Look through the records below for the line with "text-to-3D, and single-image" and the line with "conditioning a NeRF", then return those lines and all lines between, exactly.

### Given information:
= Beginning of Section =

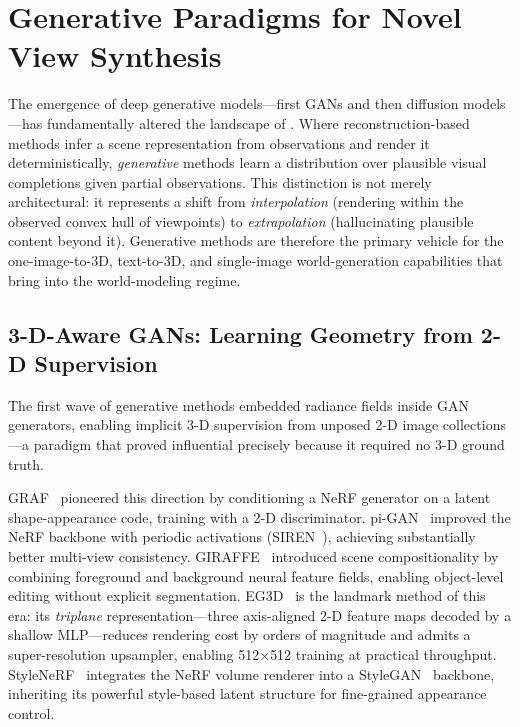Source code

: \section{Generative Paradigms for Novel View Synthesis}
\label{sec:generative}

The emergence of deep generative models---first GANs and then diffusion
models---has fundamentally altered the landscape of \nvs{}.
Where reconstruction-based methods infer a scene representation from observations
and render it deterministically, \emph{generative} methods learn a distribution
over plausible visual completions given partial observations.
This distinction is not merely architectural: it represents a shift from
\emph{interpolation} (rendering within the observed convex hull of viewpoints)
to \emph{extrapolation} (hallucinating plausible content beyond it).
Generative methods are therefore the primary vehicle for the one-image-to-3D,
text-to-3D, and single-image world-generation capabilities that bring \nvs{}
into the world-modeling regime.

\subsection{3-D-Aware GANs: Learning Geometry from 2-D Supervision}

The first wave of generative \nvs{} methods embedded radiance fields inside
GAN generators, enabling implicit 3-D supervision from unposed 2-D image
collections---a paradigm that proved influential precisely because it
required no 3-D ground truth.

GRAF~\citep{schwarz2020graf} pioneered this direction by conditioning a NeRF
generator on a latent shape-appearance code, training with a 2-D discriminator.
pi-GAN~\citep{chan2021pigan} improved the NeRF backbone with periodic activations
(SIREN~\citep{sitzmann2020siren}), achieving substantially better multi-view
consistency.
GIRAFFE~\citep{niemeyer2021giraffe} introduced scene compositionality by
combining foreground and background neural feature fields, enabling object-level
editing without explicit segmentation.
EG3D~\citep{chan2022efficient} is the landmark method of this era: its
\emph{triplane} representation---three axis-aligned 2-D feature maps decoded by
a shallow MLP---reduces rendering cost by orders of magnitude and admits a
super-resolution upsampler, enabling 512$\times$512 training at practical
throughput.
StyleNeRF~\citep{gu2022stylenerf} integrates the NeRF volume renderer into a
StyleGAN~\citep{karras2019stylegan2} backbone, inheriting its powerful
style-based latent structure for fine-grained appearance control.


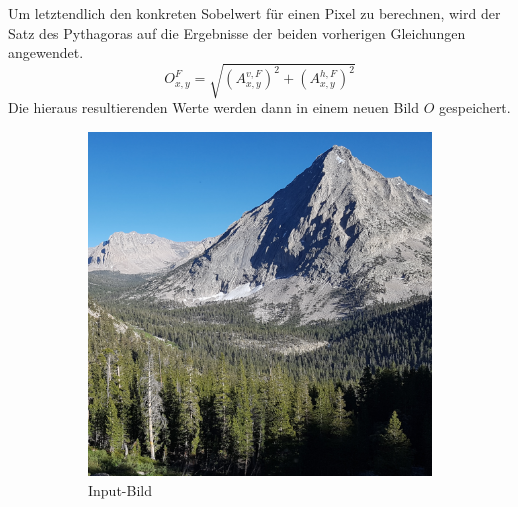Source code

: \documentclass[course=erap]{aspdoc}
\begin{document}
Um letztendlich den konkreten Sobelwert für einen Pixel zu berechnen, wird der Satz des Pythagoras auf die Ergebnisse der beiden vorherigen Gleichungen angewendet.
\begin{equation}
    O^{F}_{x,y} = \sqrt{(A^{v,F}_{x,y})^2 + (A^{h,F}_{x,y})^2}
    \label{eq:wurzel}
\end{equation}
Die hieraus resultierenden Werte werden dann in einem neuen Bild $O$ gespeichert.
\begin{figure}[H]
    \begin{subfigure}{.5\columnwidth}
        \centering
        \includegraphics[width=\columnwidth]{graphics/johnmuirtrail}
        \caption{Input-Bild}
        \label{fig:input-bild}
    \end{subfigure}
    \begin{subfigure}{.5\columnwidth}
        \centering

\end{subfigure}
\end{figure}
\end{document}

= End of Section =

### Result:
text-to-3D, and single-image world-generation capabilities that bring \nvs{}
into the world-modeling regime.

\subsection{3-D-Aware GANs: Learning Geometry from 2-D Supervision}

The first wave of generative \nvs{} methods embedded radiance fields inside
GAN generators, enabling implicit 3-D supervision from unposed 2-D image
collections---a paradigm that proved influential precisely because it
required no 3-D ground truth.

GRAF~\citep{schwarz2020graf} pioneered this direction by conditioning a NeRF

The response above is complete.